[Task data]

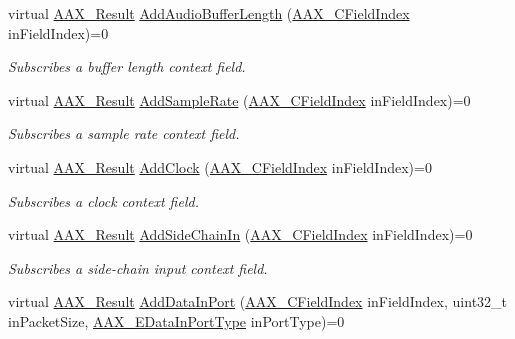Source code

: \begin{DoxyCompactItemize}
virtual \mbox{\hyperlink{a00392_a4d8f69a697df7f70c3a8e9b8ee130d2f}{A\+A\+X\+\_\+\+Result}} \mbox{\hyperlink{a01625_a38c2683ca133ca0863e4645afd27ab9f}{Add\+Audio\+Buffer\+Length}} (\mbox{\hyperlink{a00392_ae807f8986143820cfb5d6da32165c9c7}{A\+A\+X\+\_\+\+C\+Field\+Index}} in\+Field\+Index)=0
\begin{DoxyCompactList}\small\item\em Subscribes a buffer length context field. \end{DoxyCompactList}\item 
virtual \mbox{\hyperlink{a00392_a4d8f69a697df7f70c3a8e9b8ee130d2f}{A\+A\+X\+\_\+\+Result}} \mbox{\hyperlink{a01625_aa59e93b261ae1f4951ed84b55b70742e}{Add\+Sample\+Rate}} (\mbox{\hyperlink{a00392_ae807f8986143820cfb5d6da32165c9c7}{A\+A\+X\+\_\+\+C\+Field\+Index}} in\+Field\+Index)=0
\begin{DoxyCompactList}\small\item\em Subscribes a sample rate context field. \end{DoxyCompactList}\item 
virtual \mbox{\hyperlink{a00392_a4d8f69a697df7f70c3a8e9b8ee130d2f}{A\+A\+X\+\_\+\+Result}} \mbox{\hyperlink{a01625_af9864953ec953720b844e9ad57a2da14}{Add\+Clock}} (\mbox{\hyperlink{a00392_ae807f8986143820cfb5d6da32165c9c7}{A\+A\+X\+\_\+\+C\+Field\+Index}} in\+Field\+Index)=0
\begin{DoxyCompactList}\small\item\em Subscribes a clock context field. \end{DoxyCompactList}\item 
virtual \mbox{\hyperlink{a00392_a4d8f69a697df7f70c3a8e9b8ee130d2f}{A\+A\+X\+\_\+\+Result}} \mbox{\hyperlink{a01625_ac88f0100827278c2f9bfae2f74ae103f}{Add\+Side\+Chain\+In}} (\mbox{\hyperlink{a00392_ae807f8986143820cfb5d6da32165c9c7}{A\+A\+X\+\_\+\+C\+Field\+Index}} in\+Field\+Index)=0
\begin{DoxyCompactList}\small\item\em Subscribes a side-\/chain input context field. \end{DoxyCompactList}\item 
virtual \mbox{\hyperlink{a00392_a4d8f69a697df7f70c3a8e9b8ee130d2f}{A\+A\+X\+\_\+\+Result}} \mbox{\hyperlink{a01625_af15ea360a7e581ac796b95b473057dad}{Add\+Data\+In\+Port}} (\mbox{\hyperlink{a00392_ae807f8986143820cfb5d6da32165c9c7}{A\+A\+X\+\_\+\+C\+Field\+Index}} in\+Field\+Index, uint32\+\_\+t in\+Packet\+Size, \mbox{\hyperlink{a00491_ab5677b173ad8647c24d34d28272d11fc}{A\+A\+X\+\_\+\+E\+Data\+In\+Port\+Type}} in\+Port\+Type)=0

\end{DoxyCompactItemize}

[/Task data]

*Work instruction*: Only the lines that hold the word "DoxyCompactItemize" are wanted; each should be pulled from the records.

*Answer to the exercise*:
: \begin{DoxyCompactItemize}
\end{DoxyCompactItemize}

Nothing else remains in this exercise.